┏━━

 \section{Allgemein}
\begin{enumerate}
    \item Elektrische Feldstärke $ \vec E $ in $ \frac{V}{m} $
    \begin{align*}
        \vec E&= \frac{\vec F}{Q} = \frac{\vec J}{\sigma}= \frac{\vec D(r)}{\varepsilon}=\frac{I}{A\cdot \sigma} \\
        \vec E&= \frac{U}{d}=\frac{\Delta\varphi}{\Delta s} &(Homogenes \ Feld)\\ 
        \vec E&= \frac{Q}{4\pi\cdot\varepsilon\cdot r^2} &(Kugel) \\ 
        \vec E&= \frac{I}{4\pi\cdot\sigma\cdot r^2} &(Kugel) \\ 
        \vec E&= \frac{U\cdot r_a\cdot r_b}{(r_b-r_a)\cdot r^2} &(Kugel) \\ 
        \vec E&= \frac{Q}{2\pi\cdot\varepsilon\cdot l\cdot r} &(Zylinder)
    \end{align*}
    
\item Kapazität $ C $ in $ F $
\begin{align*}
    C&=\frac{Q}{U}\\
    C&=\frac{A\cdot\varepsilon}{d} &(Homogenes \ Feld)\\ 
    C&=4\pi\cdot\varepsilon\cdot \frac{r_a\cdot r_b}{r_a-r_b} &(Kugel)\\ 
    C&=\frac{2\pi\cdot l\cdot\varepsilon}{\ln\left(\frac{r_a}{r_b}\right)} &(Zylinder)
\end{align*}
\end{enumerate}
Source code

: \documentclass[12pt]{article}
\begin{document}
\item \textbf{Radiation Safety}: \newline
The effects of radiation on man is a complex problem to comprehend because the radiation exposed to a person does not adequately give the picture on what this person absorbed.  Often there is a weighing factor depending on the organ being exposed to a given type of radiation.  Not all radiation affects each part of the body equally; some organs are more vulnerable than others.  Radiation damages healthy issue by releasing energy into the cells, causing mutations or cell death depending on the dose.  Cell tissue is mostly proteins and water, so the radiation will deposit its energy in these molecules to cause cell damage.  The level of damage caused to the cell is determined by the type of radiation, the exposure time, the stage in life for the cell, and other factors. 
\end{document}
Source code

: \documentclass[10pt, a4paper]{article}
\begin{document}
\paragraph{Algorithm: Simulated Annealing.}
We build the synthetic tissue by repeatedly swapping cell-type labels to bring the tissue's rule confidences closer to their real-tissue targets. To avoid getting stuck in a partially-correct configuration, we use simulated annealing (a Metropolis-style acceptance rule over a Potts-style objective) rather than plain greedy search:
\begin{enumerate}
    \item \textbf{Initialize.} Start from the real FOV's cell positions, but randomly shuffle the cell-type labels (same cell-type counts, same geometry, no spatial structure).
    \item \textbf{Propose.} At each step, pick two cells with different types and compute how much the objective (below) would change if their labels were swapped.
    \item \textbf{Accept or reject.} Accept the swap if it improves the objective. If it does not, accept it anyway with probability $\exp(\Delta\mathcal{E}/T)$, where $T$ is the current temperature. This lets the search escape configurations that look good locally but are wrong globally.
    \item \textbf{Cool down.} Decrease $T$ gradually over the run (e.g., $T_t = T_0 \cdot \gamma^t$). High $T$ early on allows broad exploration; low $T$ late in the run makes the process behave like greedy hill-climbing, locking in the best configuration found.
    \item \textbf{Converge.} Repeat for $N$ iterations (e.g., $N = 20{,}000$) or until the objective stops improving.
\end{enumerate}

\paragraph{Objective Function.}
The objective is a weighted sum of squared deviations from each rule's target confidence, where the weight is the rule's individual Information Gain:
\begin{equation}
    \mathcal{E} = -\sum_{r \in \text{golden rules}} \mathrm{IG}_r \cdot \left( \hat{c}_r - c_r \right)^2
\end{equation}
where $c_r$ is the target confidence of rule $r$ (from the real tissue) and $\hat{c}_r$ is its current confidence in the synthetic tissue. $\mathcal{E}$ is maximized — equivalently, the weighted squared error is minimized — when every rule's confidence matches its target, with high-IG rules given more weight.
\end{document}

┗━━

To do: Only a number should be given: the count of lines above that contain the word "documentclass".

Answer space: 2